Extracted data entries
((

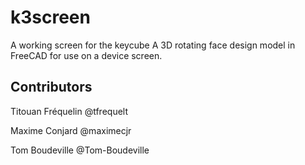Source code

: # k3screen
A working screen for the keycube
A 3D rotating face design model in FreeCAD for use on a device screen.

## Contributors
Titouan Fréquelin @tfrequelt

Maxime Conjard @maximecjr

Tom Boudeville @Tom-Boudeville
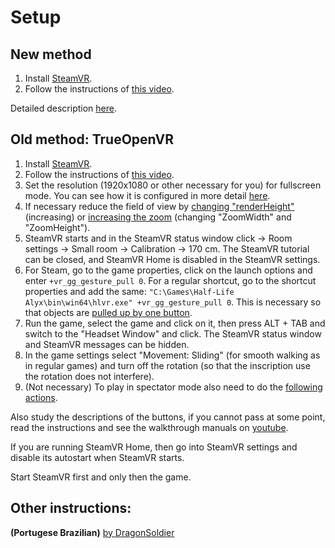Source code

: ﻿# Setup
## New method
1. Install [SteamVR](https://store.steampowered.com/app/250820/SteamVR/).
2. Follow the instructions of [this video](https://youtu.be/Uq12rW3DrKI).

Detailed description [here](https://github.com/r57zone/Half-Life-Alyx-novr/blob/master/SETUP.md).

## Old method: TrueOpenVR
1. Install [SteamVR](https://store.steampowered.com/app/250820/SteamVR/).
2. Follow the instructions of [this video](https://youtu.be/66HIE3DFfjo).
3. Set the resolution (1920x1080 or other necessary for you) for fullscreen mode. You can see how it is configured in more detail [here](https://youtu.be/K_I5fm-cT6Y?t=2).
4. If necessary reduce the field of view by [changing "renderHeight"](https://youtu.be/8f_2GkruPdU) (increasing) or [increasing the zoom](https://youtu.be/wsJl_ODPSPI) (changing "ZoomWidth" and "ZoomHeight"). 
5. SteamVR starts and in the SteamVR status window click -> Room settings -> Small room -> Calibration -> 170 cm. The SteamVR tutorial can be closed, and SteamVR Home is disabled in the SteamVR settings.
6. For Steam, go to the game properties, click on the launch options and enter `+vr_gg_gesture_pull 0`. For a regular shortcut, go to the shortcut properties and add the same: `"C:\Games\Half-Life Alyx\bin\win64\hlvr.exe" +vr_gg_gesture_pull 0`. This is necessary so that objects are [pulled up by one button](https://youtu.be/RWQbwlXjtjI).
7. Run the game, select the game and click on it, then press ALT + TAB and switch to the "Headset Window" and click. The SteamVR status window and SteamVR messages can be hidden.
8. In the game settings select "Movement: Sliding" (for smooth walking as in regular games) and turn off the rotation (so that the inscription use the rotation does not interfere).
9. (Not necessary) To play in spectator mode also need to do the [following actions](https://youtu.be/JwxQ3jJ5aWA).

Also study the descriptions of the buttons, if you cannot pass at some point, read the instructions and see the walkthrough manuals on [youtube](https://www.youtube.com/channel/UCcuoRRWRvb7xUuMzrEqCZ5w).


If you are running SteamVR Home, then go into SteamVR settings and disable its autostart when SteamVR starts.



Start SteamVR first and only then the game.

## Other instructions:

**(Portugese Brazilian)** [by DragonSoldier](https://youtu.be/YQ0EpmVl4Qc)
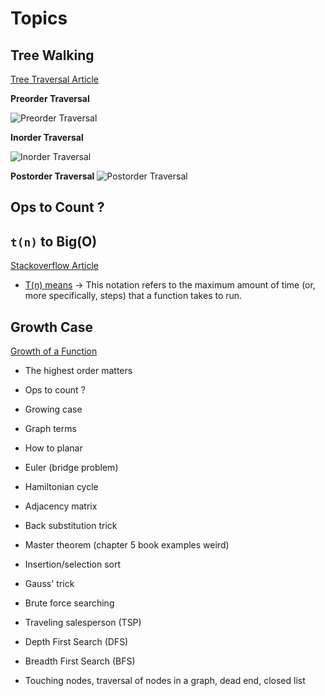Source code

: # Topics

## Tree Walking

[Tree Traversal Article](https://www.issacc.com/binary-tree-traversal-preorder-inorder-postorder/)

**Preorder Traversal**

![Preorder Traversal](https://s3.amazonaws.com/issac-ghost/2019/03/preorder-traversal.gif)

**Inorder Traversal**

![Inorder Traversal](https://s3.amazonaws.com/issac-ghost/2019/03/inorder-traversal.gif)

**Postorder Traversal**
![Postorder Traversal](https://s3.amazonaws.com/issac-ghost/2019/03/postorder-traversal.gif)


## Ops to Count ?


## `t(n)` to Big(O)

[Stackoverflow Article](https://stackoverflow.com/questions/15036919/tn-converting-to-on)

- [T(n) means](https://stackoverflow.com/questions/13618183/what-does-the-notation-tn-mean) &rarr; This notation refers to the maximum amount of time (or, more specifically, steps) that a function takes to run.

## Growth Case

[Growth of a Function](https://www.codesdope.com/course/algorithms-growth-of-a-function/)

- The highest order matters

- Ops to count ?
- Growing case
- Graph terms
- How to planar
- Euler (bridge problem)
- Hamiltonian cycle
- Adjacency matrix
- Back substitution trick
- Master theorem (chapter 5 book examples weird)
- Insertion/selection sort
- Gauss' trick
- Brute force searching
- Traveling salesperson (TSP)
- Depth First Search (DFS)
- Breadth First Search (BFS)
- Touching nodes, traversal of nodes in a graph, dead end, closed list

))

• _What the exercise asks_
An exact restatement of every record is required. Omit the images.

• _Exercise solution_
Source code

: # k3screen
A working screen for the keycube
A 3D rotating face design model in FreeCAD for use on a device screen.

## Contributors
Titouan Fréquelin @tfrequelt

Maxime Conjard @maximecjr

Tom Boudeville @Tom-Boudeville
Source code

: ﻿# Setup
## New method
1. Install [SteamVR](https://store.steampowered.com/app/250820/SteamVR/).
2. Follow the instructions of [this video](https://youtu.be/Uq12rW3DrKI).

Detailed description [here](https://github.com/r57zone/Half-Life-Alyx-novr/blob/master/SETUP.md).

## Old method: TrueOpenVR
1. Install [SteamVR](https://store.steampowered.com/app/250820/SteamVR/).
2. Follow the instructions of [this video](https://youtu.be/66HIE3DFfjo).
3. Set the resolution (1920x1080 or other necessary for you) for fullscreen mode. You can see how it is configured in more detail [here](https://youtu.be/K_I5fm-cT6Y?t=2).
4. If necessary reduce the field of view by [changing "renderHeight"](https://youtu.be/8f_2GkruPdU) (increasing) or [increasing the zoom](https://youtu.be/wsJl_ODPSPI) (changing "ZoomWidth" and "ZoomHeight"). 
5. SteamVR starts and in the SteamVR status window click -> Room settings -> Small room -> Calibration -> 170 cm. The SteamVR tutorial can be closed, and SteamVR Home is disabled in the SteamVR settings.
6. For Steam, go to the game properties, click on the launch options and enter `+vr_gg_gesture_pull 0`. For a regular shortcut, go to the shortcut properties and add the same: `"C:\Games\Half-Life Alyx\bin\win64\hlvr.exe" +vr_gg_gesture_pull 0`. This is necessary so that objects are [pulled up by one button](https://youtu.be/RWQbwlXjtjI).
7. Run the game, select the game and click on it, then press ALT + TAB and switch to the "Headset Window" and click. The SteamVR status window and SteamVR messages can be hidden.
8. In the game settings select "Movement: Sliding" (for smooth walking as in regular games) and turn off the rotation (so that the inscription use the rotation does not interfere).
9. (Not necessary) To play in spectator mode also need to do the [following actions](https://youtu.be/JwxQ3jJ5aWA).

Also study the descriptions of the buttons, if you cannot pass at some point, read the instructions and see the walkthrough manuals on [youtube](https://www.youtube.com/channel/UCcuoRRWRvb7xUuMzrEqCZ5w).


If you are running SteamVR Home, then go into SteamVR settings and disable its autostart when SteamVR starts.



Start SteamVR first and only then the game.

## Other instructions:

**(Portugese Brazilian)** [by DragonSoldier](https://youtu.be/YQ0EpmVl4Qc)
Source code

: # Topics

## Tree Walking

[Tree Traversal Article](https://www.issacc.com/binary-tree-traversal-preorder-inorder-postorder/)

**Preorder Traversal**

![Preorder Traversal](https://s3.amazonaws.com/issac-ghost/2019/03/preorder-traversal.gif)

**Inorder Traversal**

![Inorder Traversal](https://s3.amazonaws.com/issac-ghost/2019/03/inorder-traversal.gif)

**Postorder Traversal**
![Postorder Traversal](https://s3.amazonaws.com/issac-ghost/2019/03/postorder-traversal.gif)


## Ops to Count ?


## `t(n)` to Big(O)

[Stackoverflow Article](https://stackoverflow.com/questions/15036919/tn-converting-to-on)

- [T(n) means](https://stackoverflow.com/questions/13618183/what-does-the-notation-tn-mean) &rarr; This notation refers to the maximum amount of time (or, more specifically, steps) that a function takes to run.

## Growth Case

[Growth of a Function](https://www.codesdope.com/course/algorithms-growth-of-a-function/)

- The highest order matters

- Ops to count ?
- Growing case
- Graph terms
- How to planar
- Euler (bridge problem)
- Hamiltonian cycle
- Adjacency matrix
- Back substitution trick
- Master theorem (chapter 5 book examples weird)
- Insertion/selection sort
- Gauss' trick
- Brute force searching
- Traveling salesperson (TSP)
- Depth First Search (DFS)
- Breadth First Search (BFS)
- Touching nodes, traversal of nodes in a graph, dead end, closed list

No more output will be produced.